Hendek işçi katliamı davasının altıncı duruşması görüldü: İşçinin canı satılık değildir!

Sakarya Hendek’te bulunan Coşkunlar havai fişek fabrikasında 3 Temmuz 2020 tarihinde gerçekleşen patlama sonrasında fabrikanın patronu Yaşar Coşkun, fabrika müdürleri, ustabaşı ve iş güvenliği uzmanlarına karşı açılan davanın 6. duruşması, 6 Aralık’ta Sakarya 1. Ağır Ceza Mahkemesinde görüldü.

Savcı mütalaası patronların lehine!

Duruşma öncesinde aileler ve avukatlar bir basın açıklaması gerçekleştirdi. Duruşmaya patronlar Yaşar Coşkun ve Hasan Ali Velioğlu SEGBİS bağlantısı ile katılırken sanık avukatları patlamanın sabotaj olduğu iddiasında bulundu. Davanın savcısı mütalaasında gerekli iş sağlığı önlemlerinin alınmadığı, daha fazla kâr için işçilere baskı yapıldığı ve aynı fabrikada patronların ihmâli sonucu daha önce gerçekleşen patlamaya ilişkin 2014 tarihli Yargıtay kararına atıf yapmasına rağmen; patronların lehine olarak bilinçli taksirden cezalandırılmalarına ve tutukluluk hallerinin devamına karar verilmesini talep etti. Ancak patronların ve avukatlarının duruşmadaki açıklamaları, patronun açıkça “geliyorum” diyen bir faciaya göz yumduğunu, dahası bunun için para ayırdığını gösteriyor.

Bir yanda patronların pişkinliği, diğer yanda işçilerin canı ve onuru!

Ailelerin avukatları; savcının mütalaada kasıt olduğuna dair onca delil öne sürmesine rağmen bilinçli taksirle cezalandırma talep etmesine itiraz edip, patronların olası kasıttan cezalandırılmasını talep ettiler. Patron sanıkların avukatları ise savcı mütalaasına ilişkin söz aldıklarında, patronlar için işçi canlarının ne kadar önemsiz olduğunu bir kez daha gösterdiler.
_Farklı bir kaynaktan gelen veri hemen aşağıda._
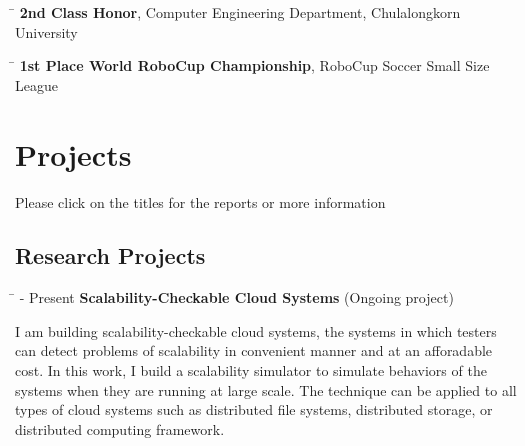 \documentclass[10pt]{article} %
\begin{document}
\begin{tabbing}
\hspace{2.5cm} \=  \> \textbf{2nd Class Honor}, Computer Engineering Department, Chulalongkorn University
\end{tabbing}

\begin{tabbing}
\hspace{2.5cm} \=  \> \textbf{1st Place World RoboCup Championship}, RoboCup Soccer Small Size League
\end{tabbing}



\section{Projects}
\vspace{-4mm}
{\footnotesize Please click on the titles for the reports or more information}

\subsection{Research Projects}

\begin{tabbing}
\hspace{2.5cm} \=  - Present \>\+ \textbf{Scalability-Checkable Cloud Systems} (Ongoing project) \\
\begin{minipage}{\smallertextwidth}
I am building scalability-checkable cloud systems, the systems in which testers can detect
problems of scalability in convenient manner and at an afforadable cost. In
this work, I build a scalability simulator to simulate behaviors of the systems when they
are running at large scale. The technique can be applied to all types of cloud systems such
as distributed file systems, distributed storage, or distributed computing framework.
\end{minipage}
\end{tabbing}
\end{document}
Daha önce baro başkanı sıfatıyla bu dava ile ilgili defalarca basına demeç vermiş olan Abdurrahim Burak, mahkemeden hem tarafsız olmasını talep etti hem de müvekkilinin yıl sonuna kadar tahliye edilmemesi halinde iflas edeceğini ve işçi ailelerine tazminatlarını ödeyemeyeceklerini söyledi. Patron partisi İyi Parti’nin 27. dönem milletvekili adayı olan , yine patronların avukatı olan Asena Aslan Burak ise patron Yaşar Coşkun’un serbest bırakılmasını talep etti. Söz konusu sermayenin çıkarları olduğunda, tüm düzen partilerinin aynı davrandığı bu dava ile birlikte bir kez daha gözler önüne serildi.

Patron avukatlarının pişkin tavırları ve ailelere yönelik saygısızca hareketleri sebebiyle işçi ailelerinden sinir krizi geçiren, fenalaşanlar oldu. Ailelerin sağlık problemlerinin şov ve provokasyon olduğunu iddia ederek ailelerin avukatlarının üzerine yürüyen patron avukatları, işçi ailelerin avukatlarını tehdit etti. Hâkim duruşmaya ara vermeye çalıştığı sırada, dışarıda rahatsızlanan ailelere sağlık görevlileri müdahalede bulunurken, sanıklar utanmadan mikrofondan yemeğe gitmek istediklerini, aranın uzun tutulmasını istediklerini söyledi.

26 yaşındaki bir çocuğun canına para biçilebilir mi!

Duruşmanın ardından işçi aileleri mahkeme önünde bir basın açıklaması gerçekleştirdi. Aileler, duruşma sırasında yakınlarının canlarına fiyat biçenlere pabuç bırakmayacaklarını, tüm yapılanlardan hesap soracaklarını, sonuna kadar davanın takipçisi olacaklarını dile getirdi. Hayatını kaybeden bir işçi yakını, karar duruşmasına tüm sivil toplum kuruluşlarının, siyasi partilerin ve basının “üç beş kodomandan korkmadan” katılım göstermesi için çağrıda bulundu.

Mahkemelerde canlarımızın pazarlığa çıkarılmasına karşı, patrondan hesap sormak için mücadeleye!

6 Aralık’ta görülen duruşma, bir sonraki duruşmanın karar duruşması olacağı belirtilerek 31 Ocak 2022 ve devamındaki günlere ertelendi. İşçi ailelerin çağrısıyla karar duruşmasına katılım sağlamak, hem patlamanın yaşandığı günden beri sürekli olarak polisiyle ve savcısıyla devleti karşılarında bulan ailelerin davasına destek olmak, hem olası kasıtla yargılanması gerekirken bilinçli taksirle göstermelik bir ceza verilmesi planlanan patronların cezasız kalmaması hem de başka işçi katliamları yaşanmaması için büyük önem taşıyor.